Dataset excerpts:
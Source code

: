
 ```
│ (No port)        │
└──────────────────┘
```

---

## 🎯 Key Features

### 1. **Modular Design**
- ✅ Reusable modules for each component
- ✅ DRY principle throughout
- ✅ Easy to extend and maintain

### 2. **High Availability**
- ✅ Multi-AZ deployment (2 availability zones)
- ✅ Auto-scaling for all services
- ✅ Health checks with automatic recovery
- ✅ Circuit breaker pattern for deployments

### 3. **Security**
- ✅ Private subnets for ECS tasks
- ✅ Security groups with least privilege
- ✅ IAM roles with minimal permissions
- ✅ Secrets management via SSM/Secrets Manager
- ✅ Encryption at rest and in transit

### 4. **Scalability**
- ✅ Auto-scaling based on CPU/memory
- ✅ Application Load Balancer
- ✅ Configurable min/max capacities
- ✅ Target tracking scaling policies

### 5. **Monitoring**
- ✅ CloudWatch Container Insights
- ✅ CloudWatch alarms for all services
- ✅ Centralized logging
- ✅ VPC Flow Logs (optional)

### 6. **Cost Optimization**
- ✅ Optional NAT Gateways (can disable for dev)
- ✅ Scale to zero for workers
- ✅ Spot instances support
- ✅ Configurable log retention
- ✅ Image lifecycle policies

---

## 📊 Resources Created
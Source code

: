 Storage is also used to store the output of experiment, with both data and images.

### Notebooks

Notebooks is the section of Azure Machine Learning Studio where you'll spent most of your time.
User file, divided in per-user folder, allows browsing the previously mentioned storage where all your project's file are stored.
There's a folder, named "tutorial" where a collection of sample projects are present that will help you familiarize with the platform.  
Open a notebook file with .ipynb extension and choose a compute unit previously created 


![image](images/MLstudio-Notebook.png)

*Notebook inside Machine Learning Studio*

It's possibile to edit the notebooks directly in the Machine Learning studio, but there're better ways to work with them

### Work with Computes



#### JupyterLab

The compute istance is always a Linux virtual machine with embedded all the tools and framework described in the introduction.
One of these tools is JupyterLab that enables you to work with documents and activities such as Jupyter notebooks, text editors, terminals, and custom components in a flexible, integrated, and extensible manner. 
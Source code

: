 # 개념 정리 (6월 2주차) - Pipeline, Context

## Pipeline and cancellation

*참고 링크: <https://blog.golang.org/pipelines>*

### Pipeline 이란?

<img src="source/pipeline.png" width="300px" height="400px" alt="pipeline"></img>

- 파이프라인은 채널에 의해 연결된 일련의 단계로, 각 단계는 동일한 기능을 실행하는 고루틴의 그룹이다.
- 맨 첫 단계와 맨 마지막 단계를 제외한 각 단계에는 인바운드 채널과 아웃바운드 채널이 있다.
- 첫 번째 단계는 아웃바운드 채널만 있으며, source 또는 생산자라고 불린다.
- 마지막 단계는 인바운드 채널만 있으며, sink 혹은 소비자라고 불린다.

Task brief: The required answer is the run of lines above, starting at the line with "- ✅ Optional" and ending at the line with "Machine Learning Studio*", reproduced exactly with both ends.

Answer space:
- ✅ Optional NAT Gateways (can disable for dev)
- ✅ Scale to zero for workers
- ✅ Spot instances support
- ✅ Configurable log retention
- ✅ Image lifecycle policies

---

## 📊 Resources Created
Source code

: Storage is also used to store the output of experiment, with both data and images.

### Notebooks

Notebooks is the section of Azure Machine Learning Studio where you'll spent most of your time.
User file, divided in per-user folder, allows browsing the previously mentioned storage where all your project's file are stored.
There's a folder, named "tutorial" where a collection of sample projects are present that will help you familiarize with the platform.  
Open a notebook file with .ipynb extension and choose a compute unit previously created 


![image](images/MLstudio-Notebook.png)

*Notebook inside Machine Learning Studio*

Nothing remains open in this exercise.